Revista "La Mandrágora" – IES los Albares

Tosantos

 

Manuel Martínez Morote (profesor de Geografía e Historia)

No me gusta Halloween, lo digo de antemano para subrayar mi falta de objetividad al respecto. No me gusta nada, ni el carnaval desfechado, ni las fiestas importadas, ni las calabazas fuera del zarangollo, ni el truco, ni el trato; estoy fuera de este teatrillo.

Entre el 31 de octubre y el uno de noviembre, todo es una ola de fiesta y diversión a costa de los muertos; los escaparates de las tiendas, los maratones de películas, los anuncios para comprar más y más, los colegios, el instituto. Afanosos compañeros y alumnos preparan con ilusión y esmero tumbas de pega con socarrones epitafios, decorados para la foto de rigor, telarañas de gasa y murciélagos de cartulina negra. Hay disfraces que concursan, premios, jolgorios varios que explican la tradición anglosajona de origen celta. Y mientras, cosas de la vida, la muerte verdadera, casi tabique con tabique con Los Albares, la auténtica e ineludible, la que custodia el tanatorio no entre chanzas ni golosinas, la del desconsuelo y la desesperanza. Cosas de la vida y cambio de costumbres, tanto que quizás sea bueno, a fecha recién pasada, recordar lo que fuimos no hace mucho tiempo, por Tosantos que decían los que hoy ya son ellos mismos difuntos.

Yo relaciono estas fechas con el recuerdo de mi padre arreglando los panteones de mis abuelos. Lo hacía todo el año, pero en aquellas fechas había en él un esmero de orfebre incomparable. Yo lo acompañaba con un silencio respetuoso hacia los muertos y hacia sus evocaciones. Miraba a otros hombres y a otras mujeres y entendía el vínculo de la sangre, el peso de la memoria. En algunos lugares, cirios se encendían como queriendo marcar una estela luminosa a las ánimas. Es curioso como las flores huelen de manera diferente según sea su destino; hay un olor propio e irrepetible para los tronos de Semana Santa, otro abrumador y estancado para las rosas penadas de los panteones, uno libre y fresco para las abejas de la huerta…

No recuerdo en aquellas circunstancias que nadie echara en falta la fiesta. Hay un lugar y una ocasión para cada cosa. A mí me impresionaba, siendo niño, ver procesiones de mujeres y hombres que en el camino hacia el cementerio, abrazando las flores que iban a ofrendar a sus difuntos, hablaban de los años que hacía de la muerte de uno y de otro, de cómo fue aquello, del vacío que dejaron, de lo buenas personas que eran…

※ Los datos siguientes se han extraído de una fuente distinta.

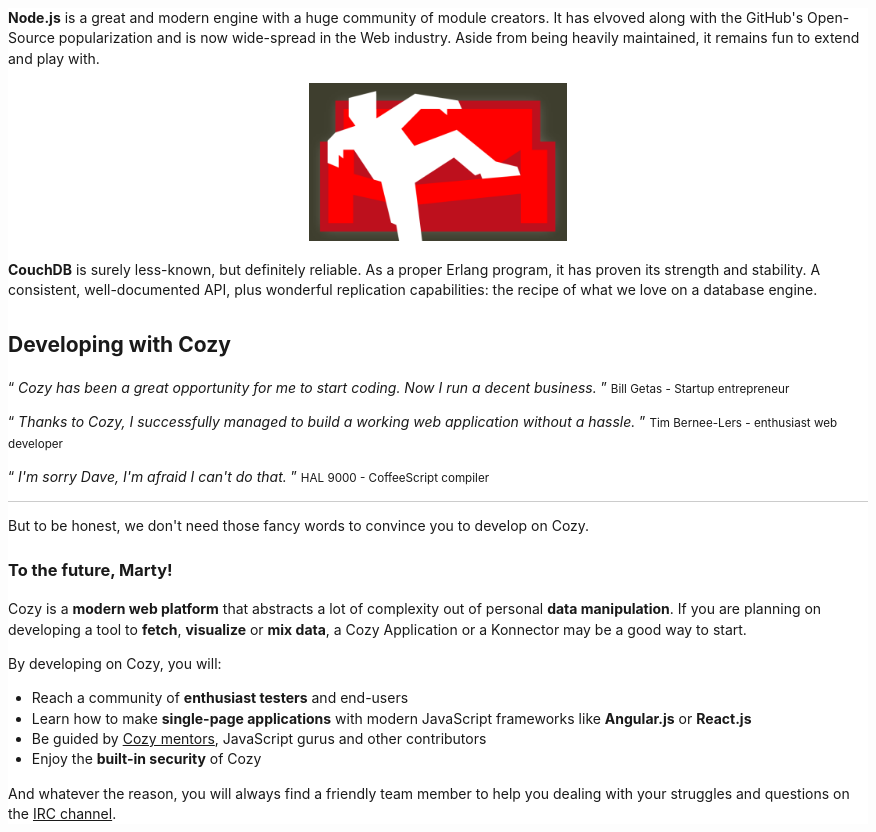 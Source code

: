 
**Node.js** is a great and modern engine with a huge community of module creators. It has elvoved along with the GitHub's Open-Source popularization and is now wide-spread in the Web industry. Aside from being heavily maintained, it remains fun to extend and play with.

<p style="text-align: center">
  <a href="https://couchdb.apache.org" target="_blank"><img src="images/couchdb.png" style="width: 30%"></a>
</p>

**CouchDB** is surely less-known, but definitely reliable. As a proper Erlang program, it has proven its strength and stability. A consistent, well-documented API, plus wonderful replication capabilities: the recipe of what we love on a database engine.



## Developing with Cozy


“ *Cozy has been a great opportunity for me to start coding. Now I run a decent business.* ”
<small>Bill Getas - Startup entrepreneur</small>

“ *Thanks to Cozy, I successfully managed to build a working web application without a hassle.* ”
<small>Tim Bernee-Lers - enthusiast web developer</small>

“ *I'm sorry Dave, I'm afraid I can't do that.* ”
<small>HAL 9000 - CoffeeScript compiler</small>

<p style="border-bottom: 1px solid #ccc;"></p>

But to be honest, we don't need those fancy words to convince you to develop on Cozy.


### To the future, Marty!

Cozy is a **modern web platform** that abstracts a lot of complexity out of personal **data manipulation**. If you are planning on developing a tool to **fetch**, **visualize** or **mix data**, a Cozy Application or a Konnector may be a good way to start.

By developing on Cozy, you will:

 * Reach a community of **enthusiast testers** and end-users
 * Learn how to make **single-page applications** with modern JavaScript frameworks like **Angular.js** or **React.js**
 * Be guided by [Cozy mentors](#mentorship), JavaScript gurus and other contributors
 * Enjoy the **built-in security** of Cozy

And whatever the reason, you will always find a friendly team member to help you dealing with your struggles and questions on the [IRC channel](#irc).
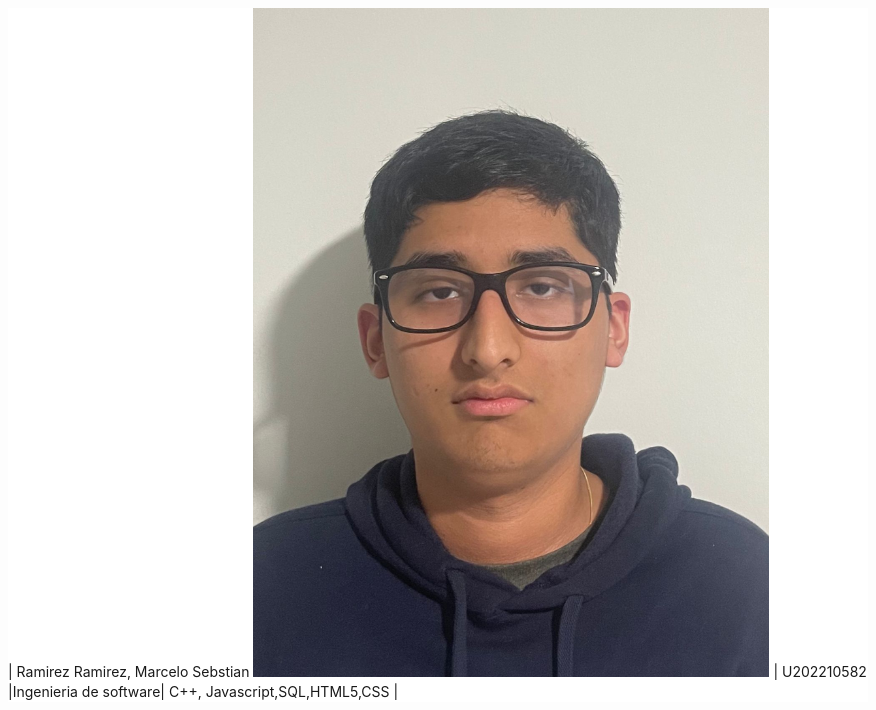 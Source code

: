 | Ramirez Ramirez, Marcelo Sebstian <img src="../assets/members-profile/ramirez.jpeg" alt="Imagen del compañero" style="width:60%">           | U202210582        |Ingenieria de software| C++, Javascript,SQL,HTML5,CSS      |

Me vienen a la memoria también vientos más fríos y montañas de perfiles nítidos que anunciaban las primeras heladas. Había en aquellos paisajes un rigor solemne, incuestionable, como si todo, en esos días, tuviese un único sentido, como si el mundo entero fuese un símbolo de eternidad y permanencia. Creo que haber conocido el valor del recogimiento en esas fechas me sirvió para valorar la importancia que a veces tiene el silencio. También aprendí por aquellos años, algo que todavía aplico para la historia y que comento con mis queridos alumnos;que todo no es festejable, que a veces lo correcto es sencillamente conmemorar.

Por el uno de noviembre y el día de los difuntos se conmemoraba. Conmemorar es uno de los actos más humanos y respetuosos, es la ofrenda de gratitud más grande que podamos realizar. Constituye por sí solo el lugar del pensamiento, el regazo de la consciencia destinado a proteger lo que no queremos olvidar, lo que consideramos esencial en nuestra experiencia de vida. Conmemorar no es festejar.

Podría pasar que dentro de algunos años ya no hubiese lugar alguno para otra cosa que no sea la fiesta, que se lamine por completo todo lo que pueda atentar contra un mundo feliz. Es posible incluso, que otras importaciones sustituyan a las anteriores, y que los cipreses del cementerio se reemplacen por los neones de un centro comercial que no tuvo mejor ubicación que la del propio cementerio. Es probable que el olor de la rosa sea asesinado por el de las hamburguesas industriales, que los mirlos enmudezcan por el ruido de los motores desde el aparcamiento. Es posible incluso que nadie recuerde el misterio del mármol ni el devenir de las sombras; posible que por Tosantos nadie se estremezca ya en el monte de las ánimas.